─── DATA PROVIDED
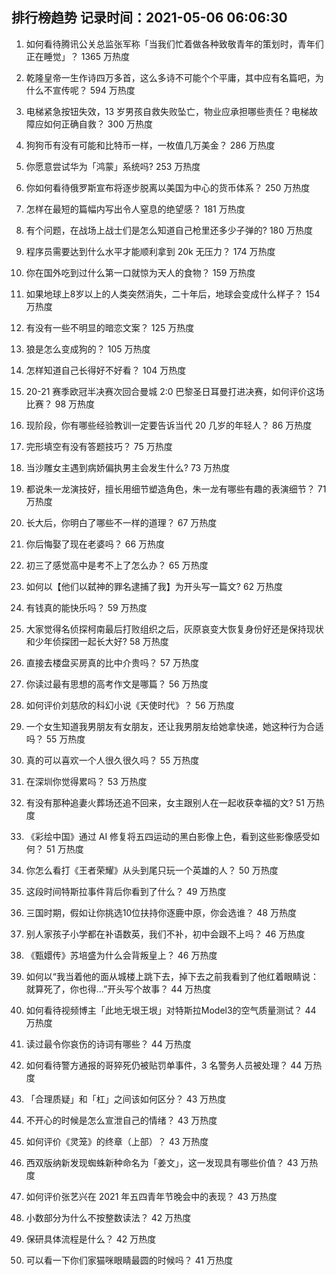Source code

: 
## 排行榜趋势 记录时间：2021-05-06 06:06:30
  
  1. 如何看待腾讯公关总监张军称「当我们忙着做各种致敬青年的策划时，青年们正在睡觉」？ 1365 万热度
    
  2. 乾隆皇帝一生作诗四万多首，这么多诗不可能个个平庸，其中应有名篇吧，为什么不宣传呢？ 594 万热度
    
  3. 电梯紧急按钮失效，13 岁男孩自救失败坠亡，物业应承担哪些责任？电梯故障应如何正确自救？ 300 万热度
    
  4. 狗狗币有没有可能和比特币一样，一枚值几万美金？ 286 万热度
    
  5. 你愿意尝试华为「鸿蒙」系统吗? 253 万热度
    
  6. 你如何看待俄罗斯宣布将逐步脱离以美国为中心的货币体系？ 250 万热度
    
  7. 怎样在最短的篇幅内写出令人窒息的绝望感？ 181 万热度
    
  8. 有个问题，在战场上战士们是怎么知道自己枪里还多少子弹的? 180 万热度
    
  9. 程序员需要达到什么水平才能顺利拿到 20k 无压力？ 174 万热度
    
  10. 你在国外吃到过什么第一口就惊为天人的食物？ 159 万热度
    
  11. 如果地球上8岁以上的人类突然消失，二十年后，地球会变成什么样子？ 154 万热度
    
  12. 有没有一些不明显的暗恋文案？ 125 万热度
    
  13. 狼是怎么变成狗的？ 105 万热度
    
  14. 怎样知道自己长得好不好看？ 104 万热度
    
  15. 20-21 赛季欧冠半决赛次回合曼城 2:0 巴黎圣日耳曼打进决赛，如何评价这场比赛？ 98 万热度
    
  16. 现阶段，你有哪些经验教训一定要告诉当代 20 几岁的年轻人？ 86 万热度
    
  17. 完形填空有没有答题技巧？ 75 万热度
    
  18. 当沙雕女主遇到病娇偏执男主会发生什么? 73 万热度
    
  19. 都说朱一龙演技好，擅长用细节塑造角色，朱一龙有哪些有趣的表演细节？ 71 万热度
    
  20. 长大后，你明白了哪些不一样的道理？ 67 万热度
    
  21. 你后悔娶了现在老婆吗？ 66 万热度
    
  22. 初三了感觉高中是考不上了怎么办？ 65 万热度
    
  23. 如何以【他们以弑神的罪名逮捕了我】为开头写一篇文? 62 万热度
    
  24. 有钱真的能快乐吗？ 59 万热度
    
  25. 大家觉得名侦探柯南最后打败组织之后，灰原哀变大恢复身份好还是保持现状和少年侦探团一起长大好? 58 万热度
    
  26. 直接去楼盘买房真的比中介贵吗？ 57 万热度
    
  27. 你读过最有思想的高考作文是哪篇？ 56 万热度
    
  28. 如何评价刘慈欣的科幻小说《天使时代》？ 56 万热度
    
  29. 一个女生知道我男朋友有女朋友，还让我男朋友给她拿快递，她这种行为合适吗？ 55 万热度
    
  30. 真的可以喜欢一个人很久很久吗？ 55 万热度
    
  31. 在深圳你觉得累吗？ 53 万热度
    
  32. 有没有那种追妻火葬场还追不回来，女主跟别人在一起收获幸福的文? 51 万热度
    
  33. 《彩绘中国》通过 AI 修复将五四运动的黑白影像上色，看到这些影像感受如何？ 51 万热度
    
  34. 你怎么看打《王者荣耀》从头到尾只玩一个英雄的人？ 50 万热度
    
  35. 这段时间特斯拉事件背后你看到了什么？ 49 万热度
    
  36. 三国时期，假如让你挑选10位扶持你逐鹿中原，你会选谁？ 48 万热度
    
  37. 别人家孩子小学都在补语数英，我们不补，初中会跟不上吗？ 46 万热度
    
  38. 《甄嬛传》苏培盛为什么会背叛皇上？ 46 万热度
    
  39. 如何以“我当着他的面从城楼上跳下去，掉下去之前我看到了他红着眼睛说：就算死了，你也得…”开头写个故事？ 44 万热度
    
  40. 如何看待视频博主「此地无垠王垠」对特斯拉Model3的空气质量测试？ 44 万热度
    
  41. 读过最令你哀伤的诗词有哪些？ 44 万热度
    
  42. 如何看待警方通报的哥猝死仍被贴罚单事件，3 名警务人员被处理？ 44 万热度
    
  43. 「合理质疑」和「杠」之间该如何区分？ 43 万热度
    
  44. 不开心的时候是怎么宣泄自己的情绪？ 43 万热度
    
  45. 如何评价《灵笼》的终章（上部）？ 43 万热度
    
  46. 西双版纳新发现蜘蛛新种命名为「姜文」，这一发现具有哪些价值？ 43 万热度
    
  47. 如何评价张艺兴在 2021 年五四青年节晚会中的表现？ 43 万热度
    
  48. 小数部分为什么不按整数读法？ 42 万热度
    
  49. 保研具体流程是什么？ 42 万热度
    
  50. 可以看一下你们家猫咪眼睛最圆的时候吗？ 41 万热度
──────
**EXERCISE AIM**
Please reproduce every record exactly, leaving the pictures out.

**OUTPUT FOR THIS TASK**
Source code

: 
## 排行榜趋势 记录时间：2021-05-06 06:06:30
  
  1. 如何看待腾讯公关总监张军称「当我们忙着做各种致敬青年的策划时，青年们正在睡觉」？ 1365 万热度
    
  2. 乾隆皇帝一生作诗四万多首，这么多诗不可能个个平庸，其中应有名篇吧，为什么不宣传呢？ 594 万热度
    
  3. 电梯紧急按钮失效，13 岁男孩自救失败坠亡，物业应承担哪些责任？电梯故障应如何正确自救？ 300 万热度
    
  4. 狗狗币有没有可能和比特币一样，一枚值几万美金？ 286 万热度
    
  5. 你愿意尝试华为「鸿蒙」系统吗? 253 万热度
    
  6. 你如何看待俄罗斯宣布将逐步脱离以美国为中心的货币体系？ 250 万热度
    
  7. 怎样在最短的篇幅内写出令人窒息的绝望感？ 181 万热度
    
  8. 有个问题，在战场上战士们是怎么知道自己枪里还多少子弹的? 180 万热度
    
  9. 程序员需要达到什么水平才能顺利拿到 20k 无压力？ 174 万热度
    
  10. 你在国外吃到过什么第一口就惊为天人的食物？ 159 万热度
    
  11. 如果地球上8岁以上的人类突然消失，二十年后，地球会变成什么样子？ 154 万热度
    
  12. 有没有一些不明显的暗恋文案？ 125 万热度
    
  13. 狼是怎么变成狗的？ 105 万热度
    
  14. 怎样知道自己长得好不好看？ 104 万热度
    
  15. 20-21 赛季欧冠半决赛次回合曼城 2:0 巴黎圣日耳曼打进决赛，如何评价这场比赛？ 98 万热度
    
  16. 现阶段，你有哪些经验教训一定要告诉当代 20 几岁的年轻人？ 86 万热度
    
  17. 完形填空有没有答题技巧？ 75 万热度
    
  18. 当沙雕女主遇到病娇偏执男主会发生什么? 73 万热度
    
  19. 都说朱一龙演技好，擅长用细节塑造角色，朱一龙有哪些有趣的表演细节？ 71 万热度
    
  20. 长大后，你明白了哪些不一样的道理？ 67 万热度
    
  21. 你后悔娶了现在老婆吗？ 66 万热度
    
  22. 初三了感觉高中是考不上了怎么办？ 65 万热度
    
  23. 如何以【他们以弑神的罪名逮捕了我】为开头写一篇文? 62 万热度
    
  24. 有钱真的能快乐吗？ 59 万热度
    
  25. 大家觉得名侦探柯南最后打败组织之后，灰原哀变大恢复身份好还是保持现状和少年侦探团一起长大好? 58 万热度
    
  26. 直接去楼盘买房真的比中介贵吗？ 57 万热度
    
  27. 你读过最有思想的高考作文是哪篇？ 56 万热度
    
  28. 如何评价刘慈欣的科幻小说《天使时代》？ 56 万热度
    
  29. 一个女生知道我男朋友有女朋友，还让我男朋友给她拿快递，她这种行为合适吗？ 55 万热度
    
  30. 真的可以喜欢一个人很久很久吗？ 55 万热度
    
  31. 在深圳你觉得累吗？ 53 万热度
    
  32. 有没有那种追妻火葬场还追不回来，女主跟别人在一起收获幸福的文? 51 万热度
    
  33. 《彩绘中国》通过 AI 修复将五四运动的黑白影像上色，看到这些影像感受如何？ 51 万热度
    
  34. 你怎么看打《王者荣耀》从头到尾只玩一个英雄的人？ 50 万热度
    
  35. 这段时间特斯拉事件背后你看到了什么？ 49 万热度
    
  36. 三国时期，假如让你挑选10位扶持你逐鹿中原，你会选谁？ 48 万热度
    
  37. 别人家孩子小学都在补语数英，我们不补，初中会跟不上吗？ 46 万热度
    
  38. 《甄嬛传》苏培盛为什么会背叛皇上？ 46 万热度
    
  39. 如何以“我当着他的面从城楼上跳下去，掉下去之前我看到了他红着眼睛说：就算死了，你也得…”开头写个故事？ 44 万热度
    
  40. 如何看待视频博主「此地无垠王垠」对特斯拉Model3的空气质量测试？ 44 万热度
    
  41. 读过最令你哀伤的诗词有哪些？ 44 万热度
    
  42. 如何看待警方通报的哥猝死仍被贴罚单事件，3 名警务人员被处理？ 44 万热度
    
  43. 「合理质疑」和「杠」之间该如何区分？ 43 万热度
    
  44. 不开心的时候是怎么宣泄自己的情绪？ 43 万热度
    
  45. 如何评价《灵笼》的终章（上部）？ 43 万热度
    
  46. 西双版纳新发现蜘蛛新种命名为「姜文」，这一发现具有哪些价值？ 43 万热度
    
  47. 如何评价张艺兴在 2021 年五四青年节晚会中的表现？ 43 万热度
    
  48. 小数部分为什么不按整数读法？ 42 万热度
    
  49. 保研具体流程是什么？ 42 万热度
    
  50. 可以看一下你们家猫咪眼睛最圆的时候吗？ 41 万热度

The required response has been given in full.